= Stored data =
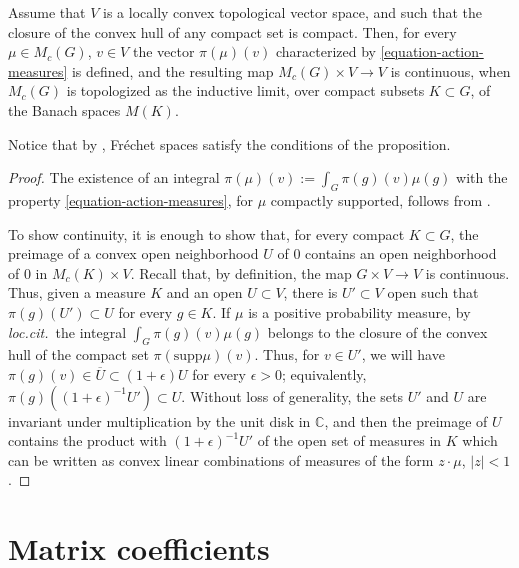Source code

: \begin{proposition}
\label{proposition-integral-lcs}
 Assume that $V$ is a locally convex topological vector space, and such that the closure of the convex hull of any compact set is compact. Then, for every $\mu\in M_c(G)$, $v\in V$ the vector $\pi(\mu)(v)$ characterized by \eqref{equation-action-measures} is defined, and the resulting map $M_c(G)\times V \to V$ is continuous, when $M_c(G)$ is topologized as the inductive limit, over compact subsets $K\subset G$, of the Banach spaces $M(K)$. 
\end{proposition}

Notice that by \cite[Theorem 3.20]{Rudin}, Fr\'echet spaces satisfy the conditions of the proposition.

\begin{proof}
 The existence of an integral $\pi(\mu)(v):= \int_{G} \pi(g)(v) \mu(g)$ with the property \eqref{equation-action-measures}, for $\mu$ compactly supported, follows from \cite[Theorem 3.27]{Rudin}. 
 
 To show continuity, it is enough to show that, for every compact $K\subset G$, the preimage of a convex open neighborhood $U$ of $0$ contains an open neighborhood of $0$ in $M_c(K)\times V$. Recall that, by definition, the map $G\times V\to V$ is continuous. Thus, given a measure $K$ and an open $U\subset V$,  there is $U'\subset V$ open such that $\pi(g)(U')\subset U$ for every $g\in K$. If $\mu$ is a positive probability measure, by {\it loc.cit.\ }the integral $\int_{G} \pi(g)(v) \mu(g)$ belongs to the closure of the convex hull of the compact set $\pi(\text{supp} \mu)(v)$. Thus, for $v\in U'$, we will have $\pi(g)(v) \in \overline{U} \subset (1+\epsilon) U$ for every $\epsilon >0$; equivalently, $\pi(g)( (1+\epsilon)^{-1} U') \subset U$. Without loss of generality, the sets  $U'$ and $U$ are invariant under multiplication by the unit disk in $\mathbb C$, and then the preimage of $U$ contains the product with $(1+\epsilon)^{-1} U'$ of the open set of measures in $K$ which can be written as convex linear combinations of measures of the form $z\cdot \mu$, $|z|<1$.
\end{proof}






\section{Matrix coefficients} 
\label{section-matrixcoefficients}

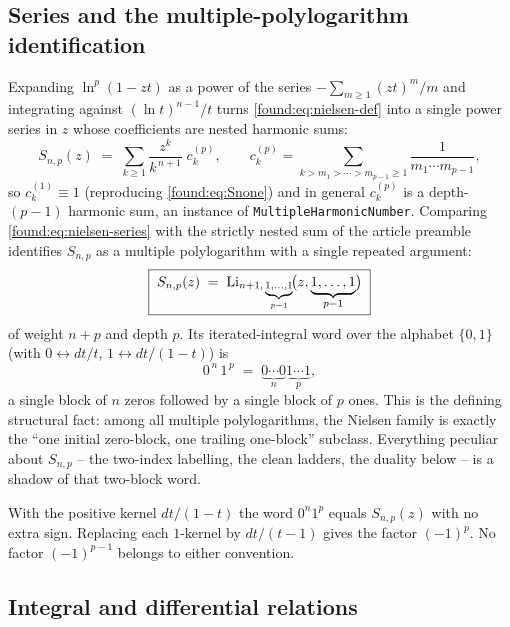\subsection{Series and the multiple-polylogarithm identification}

Expanding $\ln^{p}(1-zt)$ as a power of the series $-\sum_{m\ge1}(zt)^m/m$ and integrating against $(\ln t)^{n-1}/t$ turns \eqref{found:eq:nielsen-def} into a single power series in $z$ whose coefficients are nested harmonic sums:
\begin{equation}\label{found:eq:nielsen-series}
  S_{n,p}(z)\;=\;\sum_{k\ge1}\frac{z^{k}}{k^{\,n+1}}\;c^{(p)}_{k},
  \qquad
  c^{(p)}_{k}=\sum_{k> m_1>\cdots> m_{p-1}\ge1}\frac{1}{m_1\cdots m_{p-1}} ,
\end{equation}
so $c^{(1)}_k\equiv1$ (reproducing \eqref{found:eq:Snone}) and in general $c^{(p)}_k$ is a depth-$(p-1)$ harmonic sum, an instance of \texttt{MultipleHarmonicNumber}. Comparing \eqref{found:eq:nielsen-series} with the strictly nested sum of the article preamble identifies $S_{n,p}$ as a multiple polylogarithm with a single repeated argument:
\begin{equation}\label{found:eq:nielsen-MPL}
  \boxed{\;S_{n,p}(z)\;=\;\Li_{n+1,\,\underbrace{\scriptstyle 1,\dots,1}_{p-1}}\!\bigl(z,\underbrace{1,\dots,1}_{p-1}\bigr)\;}
\end{equation}
of weight $n+p$ and depth $p$. Its iterated-integral word over the alphabet $\{0,1\}$ (with $0\leftrightarrow dt/t$, $1\leftrightarrow dt/(1-t)$) is
\[
  0^{\,n}\,1^{\,p}\;=\;\underbrace{0\cdots0}_{n}\underbrace{1\cdots1}_{p},
\]
a single block of $n$ zeros followed by a single block of $p$ ones. This is the defining structural fact: among all multiple polylogarithms, the Nielsen family is exactly the ``one initial zero-block, one trailing one-block'' subclass. Everything peculiar about $S_{n,p}$ -- the two-index labelling, the clean ladders, the duality below -- is a shadow of that two-block word.

\begin{remark}
With the positive kernel $dt/(1-t)$ the word $0^n1^p$ equals
$S_{n,p}(z)$ with no extra sign. Replacing each $1$-kernel by
$dt/(t-1)$ gives the factor $(-1)^p$. No factor $(-1)^{p-1}$
belongs to either convention.
\end{remark}

\subsection{Integral and differential relations}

= Goal of the exercise =
Write out the whole listing exactly, and drop the pictures.

= Exercise answer =
Source code

: \begin{proposition}
\label{proposition-integral-lcs}
 Assume that $V$ is a locally convex topological vector space, and such that the closure of the convex hull of any compact set is compact. Then, for every $\mu\in M_c(G)$, $v\in V$ the vector $\pi(\mu)(v)$ characterized by \eqref{equation-action-measures} is defined, and the resulting map $M_c(G)\times V \to V$ is continuous, when $M_c(G)$ is topologized as the inductive limit, over compact subsets $K\subset G$, of the Banach spaces $M(K)$. 
\end{proposition}

Notice that by \cite[Theorem 3.20]{Rudin}, Fr\'echet spaces satisfy the conditions of the proposition.

\begin{proof}
 The existence of an integral $\pi(\mu)(v):= \int_{G} \pi(g)(v) \mu(g)$ with the property \eqref{equation-action-measures}, for $\mu$ compactly supported, follows from \cite[Theorem 3.27]{Rudin}. 
 
 To show continuity, it is enough to show that, for every compact $K\subset G$, the preimage of a convex open neighborhood $U$ of $0$ contains an open neighborhood of $0$ in $M_c(K)\times V$. Recall that, by definition, the map $G\times V\to V$ is continuous. Thus, given a measure $K$ and an open $U\subset V$,  there is $U'\subset V$ open such that $\pi(g)(U')\subset U$ for every $g\in K$. If $\mu$ is a positive probability measure, by {\it loc.cit.\ }the integral $\int_{G} \pi(g)(v) \mu(g)$ belongs to the closure of the convex hull of the compact set $\pi(\text{supp} \mu)(v)$. Thus, for $v\in U'$, we will have $\pi(g)(v) \in \overline{U} \subset (1+\epsilon) U$ for every $\epsilon >0$; equivalently, $\pi(g)( (1+\epsilon)^{-1} U') \subset U$. Without loss of generality, the sets  $U'$ and $U$ are invariant under multiplication by the unit disk in $\mathbb C$, and then the preimage of $U$ contains the product with $(1+\epsilon)^{-1} U'$ of the open set of measures in $K$ which can be written as convex linear combinations of measures of the form $z\cdot \mu$, $|z|<1$.
\end{proof}






\section{Matrix coefficients} 
\label{section-matrixcoefficients}

\subsection{Series and the multiple-polylogarithm identification}

Expanding $\ln^{p}(1-zt)$ as a power of the series $-\sum_{m\ge1}(zt)^m/m$ and integrating against $(\ln t)^{n-1}/t$ turns \eqref{found:eq:nielsen-def} into a single power series in $z$ whose coefficients are nested harmonic sums:
\begin{equation}\label{found:eq:nielsen-series}
  S_{n,p}(z)\;=\;\sum_{k\ge1}\frac{z^{k}}{k^{\,n+1}}\;c^{(p)}_{k},
  \qquad
  c^{(p)}_{k}=\sum_{k> m_1>\cdots> m_{p-1}\ge1}\frac{1}{m_1\cdots m_{p-1}} ,
\end{equation}
so $c^{(1)}_k\equiv1$ (reproducing \eqref{found:eq:Snone}) and in general $c^{(p)}_k$ is a depth-$(p-1)$ harmonic sum, an instance of \texttt{MultipleHarmonicNumber}. Comparing \eqref{found:eq:nielsen-series} with the strictly nested sum of the article preamble identifies $S_{n,p}$ as a multiple polylogarithm with a single repeated argument:
\begin{equation}\label{found:eq:nielsen-MPL}
  \boxed{\;S_{n,p}(z)\;=\;\Li_{n+1,\,\underbrace{\scriptstyle 1,\dots,1}_{p-1}}\!\bigl(z,\underbrace{1,\dots,1}_{p-1}\bigr)\;}
\end{equation}
of weight $n+p$ and depth $p$. Its iterated-integral word over the alphabet $\{0,1\}$ (with $0\leftrightarrow dt/t$, $1\leftrightarrow dt/(1-t)$) is
\[
  0^{\,n}\,1^{\,p}\;=\;\underbrace{0\cdots0}_{n}\underbrace{1\cdots1}_{p},
\]
a single block of $n$ zeros followed by a single block of $p$ ones. This is the defining structural fact: among all multiple polylogarithms, the Nielsen family is exactly the ``one initial zero-block, one trailing one-block'' subclass. Everything peculiar about $S_{n,p}$ -- the two-index labelling, the clean ladders, the duality below -- is a shadow of that two-block word.

\begin{remark}
With the positive kernel $dt/(1-t)$ the word $0^n1^p$ equals
$S_{n,p}(z)$ with no extra sign. Replacing each $1$-kernel by
$dt/(t-1)$ gives the factor $(-1)^p$. No factor $(-1)^{p-1}$
belongs to either convention.
\end{remark}

\subsection{Integral and differential relations}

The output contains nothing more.